In terms of basic public service facilities, the distribution of facilities in the study area is significantly uneven, concentrated on the south and east sides, forming a core on the west and middle sides. In general, the current configuration of basic public service facilities is consciously inclined to areas with high population density and low registered residence registration population, which makes the distribution of eight types of basic public service facilities present spatial heterogeneity and local spatial agglomeration, and the overall distribution is concentrated on the southern and central annular area (Figure 5).

4. Results

4.1. Characteristics of Two Types of Differentiation

Based on the score coefficients of variable factors, the three main factors F1, F2, and F3 of social–spatial differentiation were extracted, which are children aged 0–12, low income and high residential density, and local employment. The cumulative contribution rate of the variance of the three main factors reached 76.835%. Extract the four main factors F′1, F′2, F′3, and F′4 for the differentiation of basic public service facilities, namely elderly care and housing security, public transportation and green space access, education and employment security, and small medical and health facilities. The cumulative contribution rate of variance of the four main factors is 76.835%. Among them, F1 accounts for 26.261%, and F′1 accounts for 26.456%, respectively, which are the core factors for the differentiation of social space and basic public service facilities in the case area.
In terms of spatial distribution of main factor scores, F1 is mainly concentrated in the Kangzhuangmeidi community on the north side (Figure 6a), F2 is mainly concentrated in the Fengqituo community on the southeast side (Figure 6b), and F3 is mainly concentrated in the Jinzhuyuan community in the middle (Figure 6c); F′1 is mainly concentrated in a small number of residential areas on the south side (Figure 7a); F′2 is mainly concentrated in residential areas on the southeast and central sides (Figure 7b); F′3 is mainly concentrated in residential areas on the northwest and southeast sides (Figure 7c); F′4 is mainly concentrated in residential areas on the southeast side, with a few distributed on the southwest side (Figure 7d). Overall, there are obvious differentiation characteristics between social space and basic public service facilities.
Cluster calculation divides the social space of the study area into four types of social areas (Figure 8a): non-child population settlement area, migrant population settlement area, local employment and children settlement area, low-income population settlement and high-density settlement area, which respectively contain 8, 3, 3, and 5 spatial units (i.e., community). The basic public service facilities in the study area are also divided into four types of social zones (Figure 8b): dense areas of public transportation and park green space, weak areas of public transportation and green space acquisition, weak areas of compulsory education and employment security, and dense areas of small medical and health facilities, which respectively include 81, 45, 28, and 35 spatial units (i.e., residential quarter). The spatial distribution of the four types of social zones based on social–spatial differentiation shows a continuous distribution feature, while different “hot and cold regions” appear inside. This indicates that similar social groups have clustering and differentiation characteristics in the region, and there is still a further differentiation trend in the differentiated social space. The four types of social zones based on the differentiation of basic public service facilities are roughly distributed in contiguous areas, but there are a small number of “isolated” and “mixed” social zones.

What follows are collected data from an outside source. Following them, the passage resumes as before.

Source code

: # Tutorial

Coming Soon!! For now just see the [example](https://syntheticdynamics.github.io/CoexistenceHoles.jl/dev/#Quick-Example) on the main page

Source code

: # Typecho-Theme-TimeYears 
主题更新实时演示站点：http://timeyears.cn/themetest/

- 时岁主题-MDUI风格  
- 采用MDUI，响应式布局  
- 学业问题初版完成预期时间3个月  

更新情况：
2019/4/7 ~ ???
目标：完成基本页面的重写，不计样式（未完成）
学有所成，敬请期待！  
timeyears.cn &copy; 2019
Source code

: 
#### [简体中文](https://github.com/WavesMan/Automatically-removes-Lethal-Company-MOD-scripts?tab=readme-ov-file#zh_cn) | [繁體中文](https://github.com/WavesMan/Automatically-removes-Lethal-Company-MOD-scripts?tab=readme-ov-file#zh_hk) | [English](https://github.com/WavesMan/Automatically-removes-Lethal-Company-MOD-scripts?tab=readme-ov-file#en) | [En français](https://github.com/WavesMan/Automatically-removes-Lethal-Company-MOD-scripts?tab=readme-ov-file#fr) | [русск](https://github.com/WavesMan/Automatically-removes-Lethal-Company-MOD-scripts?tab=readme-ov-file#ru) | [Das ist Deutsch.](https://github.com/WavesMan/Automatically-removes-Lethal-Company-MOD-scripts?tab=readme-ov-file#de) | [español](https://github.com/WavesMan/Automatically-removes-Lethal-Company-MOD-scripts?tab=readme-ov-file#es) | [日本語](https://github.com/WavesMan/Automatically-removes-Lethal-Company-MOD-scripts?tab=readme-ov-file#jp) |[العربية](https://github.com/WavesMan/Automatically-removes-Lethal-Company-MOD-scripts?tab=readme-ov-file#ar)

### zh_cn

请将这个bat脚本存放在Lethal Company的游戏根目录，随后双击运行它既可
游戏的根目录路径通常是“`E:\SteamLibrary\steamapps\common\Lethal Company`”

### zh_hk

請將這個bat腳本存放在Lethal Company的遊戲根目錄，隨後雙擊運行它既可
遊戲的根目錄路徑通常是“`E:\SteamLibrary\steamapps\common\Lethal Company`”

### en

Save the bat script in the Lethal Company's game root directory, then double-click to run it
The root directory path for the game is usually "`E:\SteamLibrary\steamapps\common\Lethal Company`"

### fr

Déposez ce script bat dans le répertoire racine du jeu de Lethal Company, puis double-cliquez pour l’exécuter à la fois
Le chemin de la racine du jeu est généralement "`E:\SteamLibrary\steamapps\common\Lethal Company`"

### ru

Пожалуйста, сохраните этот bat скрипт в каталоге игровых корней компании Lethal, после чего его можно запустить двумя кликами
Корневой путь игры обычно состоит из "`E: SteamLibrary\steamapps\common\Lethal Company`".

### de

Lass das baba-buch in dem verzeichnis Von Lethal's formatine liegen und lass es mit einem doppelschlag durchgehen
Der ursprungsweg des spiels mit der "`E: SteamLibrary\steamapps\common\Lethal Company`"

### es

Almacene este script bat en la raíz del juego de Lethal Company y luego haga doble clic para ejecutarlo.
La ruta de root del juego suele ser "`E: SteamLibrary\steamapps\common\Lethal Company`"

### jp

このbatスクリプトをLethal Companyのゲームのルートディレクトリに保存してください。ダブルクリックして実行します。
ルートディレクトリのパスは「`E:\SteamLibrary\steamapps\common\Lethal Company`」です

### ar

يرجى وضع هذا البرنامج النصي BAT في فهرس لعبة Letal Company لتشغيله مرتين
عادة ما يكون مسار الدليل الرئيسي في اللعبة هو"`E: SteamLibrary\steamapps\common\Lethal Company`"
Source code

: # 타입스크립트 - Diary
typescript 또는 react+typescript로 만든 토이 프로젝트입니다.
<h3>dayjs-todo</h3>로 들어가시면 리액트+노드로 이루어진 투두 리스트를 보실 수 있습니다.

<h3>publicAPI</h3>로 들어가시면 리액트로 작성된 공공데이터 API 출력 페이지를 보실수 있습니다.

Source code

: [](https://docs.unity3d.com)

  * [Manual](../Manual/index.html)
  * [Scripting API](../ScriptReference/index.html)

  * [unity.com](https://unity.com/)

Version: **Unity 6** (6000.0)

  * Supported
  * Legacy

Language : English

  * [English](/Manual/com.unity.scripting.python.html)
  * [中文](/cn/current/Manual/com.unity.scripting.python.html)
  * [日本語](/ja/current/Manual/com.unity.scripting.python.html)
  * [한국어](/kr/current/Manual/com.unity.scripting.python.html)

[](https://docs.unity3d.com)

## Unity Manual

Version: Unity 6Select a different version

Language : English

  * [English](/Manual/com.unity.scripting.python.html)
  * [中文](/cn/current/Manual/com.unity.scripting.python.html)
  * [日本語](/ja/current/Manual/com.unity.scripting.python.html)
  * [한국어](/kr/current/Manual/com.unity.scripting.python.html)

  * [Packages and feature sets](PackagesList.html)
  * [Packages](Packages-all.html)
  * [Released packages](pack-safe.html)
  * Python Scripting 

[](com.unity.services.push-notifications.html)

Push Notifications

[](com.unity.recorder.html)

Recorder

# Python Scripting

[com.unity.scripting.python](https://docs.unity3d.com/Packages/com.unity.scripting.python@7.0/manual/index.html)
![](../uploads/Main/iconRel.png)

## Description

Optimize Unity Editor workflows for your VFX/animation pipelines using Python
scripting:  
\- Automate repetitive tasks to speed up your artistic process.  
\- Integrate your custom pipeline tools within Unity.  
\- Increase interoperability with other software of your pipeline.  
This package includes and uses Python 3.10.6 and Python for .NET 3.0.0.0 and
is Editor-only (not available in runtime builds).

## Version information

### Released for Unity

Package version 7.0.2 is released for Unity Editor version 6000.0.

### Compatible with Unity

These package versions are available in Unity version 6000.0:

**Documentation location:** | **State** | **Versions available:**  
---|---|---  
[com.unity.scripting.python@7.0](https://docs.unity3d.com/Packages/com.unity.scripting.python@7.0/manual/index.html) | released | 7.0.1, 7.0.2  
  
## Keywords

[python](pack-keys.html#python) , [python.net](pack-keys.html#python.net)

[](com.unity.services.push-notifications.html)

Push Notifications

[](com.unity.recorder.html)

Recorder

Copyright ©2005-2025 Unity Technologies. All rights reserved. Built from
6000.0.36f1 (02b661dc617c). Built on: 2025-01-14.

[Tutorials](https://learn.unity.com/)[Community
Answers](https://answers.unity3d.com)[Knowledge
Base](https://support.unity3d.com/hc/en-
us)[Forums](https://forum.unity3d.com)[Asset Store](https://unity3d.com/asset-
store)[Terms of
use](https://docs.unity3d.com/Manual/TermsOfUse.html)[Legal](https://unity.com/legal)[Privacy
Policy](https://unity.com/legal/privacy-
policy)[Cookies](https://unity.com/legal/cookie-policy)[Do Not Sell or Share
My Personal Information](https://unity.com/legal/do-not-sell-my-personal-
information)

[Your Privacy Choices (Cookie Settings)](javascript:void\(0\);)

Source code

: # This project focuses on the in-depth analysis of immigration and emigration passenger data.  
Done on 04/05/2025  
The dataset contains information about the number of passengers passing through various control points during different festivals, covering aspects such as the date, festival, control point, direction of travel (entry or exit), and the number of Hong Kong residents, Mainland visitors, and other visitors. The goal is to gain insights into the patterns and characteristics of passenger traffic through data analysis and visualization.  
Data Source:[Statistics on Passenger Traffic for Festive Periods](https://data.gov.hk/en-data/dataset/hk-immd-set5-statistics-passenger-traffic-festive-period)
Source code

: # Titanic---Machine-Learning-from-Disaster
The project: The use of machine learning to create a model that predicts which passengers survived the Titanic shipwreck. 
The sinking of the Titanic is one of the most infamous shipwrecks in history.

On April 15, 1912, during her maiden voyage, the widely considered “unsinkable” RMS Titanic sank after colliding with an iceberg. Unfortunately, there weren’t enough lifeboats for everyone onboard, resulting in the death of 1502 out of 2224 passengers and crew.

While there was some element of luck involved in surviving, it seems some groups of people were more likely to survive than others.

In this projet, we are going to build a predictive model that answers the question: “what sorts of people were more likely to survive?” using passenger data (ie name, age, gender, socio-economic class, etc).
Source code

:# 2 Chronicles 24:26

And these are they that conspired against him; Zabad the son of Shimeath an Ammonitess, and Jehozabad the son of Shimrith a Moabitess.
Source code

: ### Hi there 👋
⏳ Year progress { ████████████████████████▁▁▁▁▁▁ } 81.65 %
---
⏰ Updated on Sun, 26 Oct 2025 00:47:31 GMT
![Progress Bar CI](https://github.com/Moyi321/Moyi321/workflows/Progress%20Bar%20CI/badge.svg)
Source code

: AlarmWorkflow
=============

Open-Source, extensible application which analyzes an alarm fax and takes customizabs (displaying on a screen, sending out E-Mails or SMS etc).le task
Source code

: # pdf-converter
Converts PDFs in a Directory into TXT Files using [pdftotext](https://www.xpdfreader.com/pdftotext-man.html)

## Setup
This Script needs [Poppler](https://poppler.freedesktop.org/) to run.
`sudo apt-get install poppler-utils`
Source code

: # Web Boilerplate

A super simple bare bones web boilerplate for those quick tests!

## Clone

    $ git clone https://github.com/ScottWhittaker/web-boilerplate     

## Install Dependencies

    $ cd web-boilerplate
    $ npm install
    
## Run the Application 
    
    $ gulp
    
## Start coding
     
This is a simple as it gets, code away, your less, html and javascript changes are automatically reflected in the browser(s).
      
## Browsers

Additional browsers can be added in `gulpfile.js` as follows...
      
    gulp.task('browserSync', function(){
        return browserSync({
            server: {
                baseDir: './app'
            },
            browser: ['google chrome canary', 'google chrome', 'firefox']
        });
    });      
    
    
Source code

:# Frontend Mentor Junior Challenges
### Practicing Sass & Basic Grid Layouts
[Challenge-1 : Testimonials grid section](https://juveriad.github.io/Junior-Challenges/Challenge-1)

4.2. Correlation between Two Types of Differentiation

Taking residential quarters as research units, correlation calculations were conducted on two types of differentiation main factors, and it was found that the comprehensive indicator F of social–spatial differentiation main factors and the comprehensive indicator F′ of basic public service facility differentiation main factors have a significant correlation (Table 2). Explain that there is a direct or indirect correlation between the two types of differentiation in the study area, indicating a certain degree of synchronicity. According to the results of intermediary analysis (Table 3), among the four pairs of main factors with the highest correlation, in the process of local employment and basic public service facilities, registered residence, employment location, and income level are completely intermediary (these three indicators have a significant differentiation effect on basic public service facilities in the case area). In the process of interaction between income and residential density and basic public service facilities, the population density of construction land has a significant masking effect, and controlling this indicator enhances the differentiation effect of basic public service facilities. It shows that the correlation between the differentiation of basic public service facilities and social–spatial differentiation can be summarized as the correlation between the spatial configuration of basic public service facilities and registered residence, income, employment place, and residential density.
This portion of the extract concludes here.